CNBC's David Faber says the offer appears quite rich at first blush, approximately 13 times enterprise value over EBITDA. "However when you read some research notes, the company does expect to have a number of Native American casinos coming on-line over the course of the next year that some analysts say could be worth as much as $20 a share."

The offer marks the third buyout offer received by a major casino company this year, as executives move to operate their businesses out of the public market amid a flood of private equity financing.

Fertitta's investor group is called Fertitta Colony Partners, formed by Fertitta and his brother Lorenzo who is president of Station. The group also includes Los Angeles-based real estate investment firm Colony Capital.

The offer represents a 19% premium over Station's closing price on Friday of $69.10 on the New York Stock Exchange.

The company, which operates casinos catering to Las Vegas residents, said it established a special committee of independent directors to review the bid as well as any alternative proposals.

Faber says there may not be a challenge to Fertitta's offer. "We will see what the special committee decides to do here. I have spoken with at least one person who tells me they were at least aware of one potential private equity buyer here that had done some work and ultimately decided to pass. So it is not clear that there are going to be any competitors here," Faber reported.

Fertitta Colony Partners has received sufficient financing commitments to complete the deal, the company said. Frank and Lorenzo Fertitta, Blake and Delise Sartini, and Colony have provided equity funding commitments.

Delise Sartini is the sister of Frank Fertitta and Blake Sartini -- former chief operating officer at Station Casinos -- is Fertitta's brother-in-law.

Deutsche Bank Trust Company Americas and German American Capital have provided debt financing commitments.

The special committee received the proposal on December 2 and had not reached a decision yet, it said in a statement.

Though Fertitta does not say why he launched the offer, many executives are preferring to take their companies private because they are tired of Wall Street pressure and financing is abundant thanks to the growth of private equity.
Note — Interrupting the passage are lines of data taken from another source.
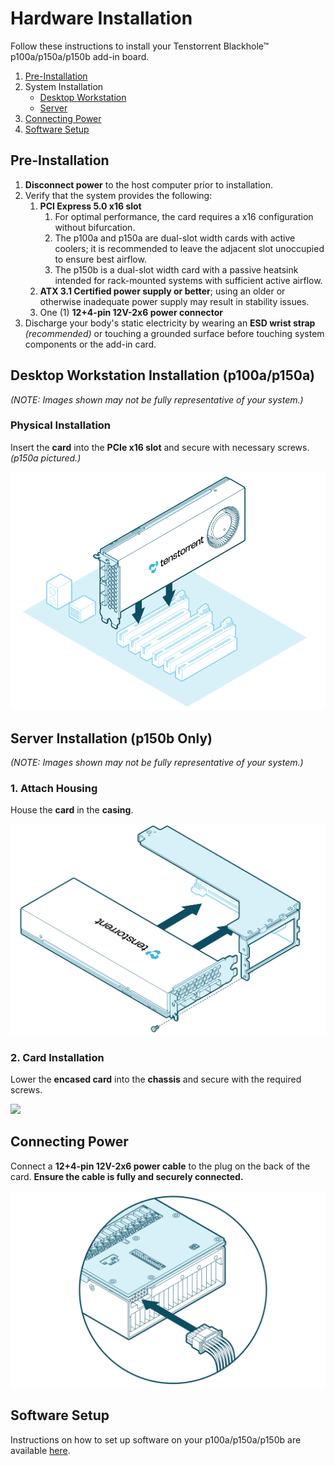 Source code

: # Hardware Installation

Follow these instructions to install your Tenstorrent Blackhole™ p100a/p150a/p150b add-in board.

1. [Pre-Installation](#pre-installation)
2. System Installation
   - [Desktop Workstation](#desktop-workstation-installation)
   - [Server](#server-installation)
3. [Connecting Power](#connecting-power)
4. [Software Setup](#software-setup)

## Pre-Installation

1. **Disconnect power** to the host computer prior to installation.
2. Verify that the system provides the following:
   1. **PCI Express 5.0 x16 slot** 
      1. For optimal performance, the card requires a x16 configuration without bifurcation.
      2. The p100a and p150a are dual-slot width cards with active coolers; it is recommended to leave the adjacent slot unoccupied to ensure best airflow.
      3. The p150b is a dual-slot width card with a passive heatsink intended for rack-mounted systems with sufficient active airflow.
   2. **ATX 3.1 Certified power supply or better**; using an older or otherwise inadequate power supply may result in stability issues.
   3. One (1) **12+4-pin 12V-2x6 power connector**
3. Discharge your body's static electricity by wearing an **ESD wrist strap** *(recommended)* or touching a grounded surface before touching system components or the add-in card.

## Desktop Workstation Installation (p100a/p150a)

*(NOTE: Images shown may not be fully representative of your system.)*

### Physical Installation

Insert the **card** into the **PCIe x16 slot** and secure with necessary screws. *(p150a pictured.)*

![](./images/bh_d_install.png)

## Server Installation (p150b Only)

*(NOTE: Images shown may not be fully representative of your system.)*

### 1. Attach Housing

House the **card** in the **casing**.

![](./images/bh_ws_install1.png)

### 2. Card Installation

Lower the **encased card** into the **chassis** and secure with the required screws.

![](./images/bh_ws_install2.png)

## Connecting Power

Connect a **12+4-pin 12V-2x6 power cable** to the plug on the back of the card. **Ensure the cable is fully and securely connected.**

![](./images/bh_power.png)

## Software Setup

Instructions on how to set up software on your p100a/p150a/p150b are available [here](https://docs.tenstorrent.com/getting-started/README.html).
Several management-led buyout offers have been announced this year across several industries, spurred by cash-rich private equity firms joining in to invest on the deals.

Such deals have also raised concern among analysts and investors as it could create a conflict of interest because it puts management in a position of both evaluating the best bid, and being a bidder itself.

While management typically recuses itself from committees formed to mull the offers, critics say their presence in the bid still presents the potential for conflict of interest.

In October, Harrah'sEntertainment, the world's biggest casino operator, said it had received a $15 billion buyout offer from private equity firms Apollo Management and Texas Pacific Group.

Resort and casino operator Kerzner International said in March that an investor group led by its chairman and chief executive would pay about $3 billion to take the company private.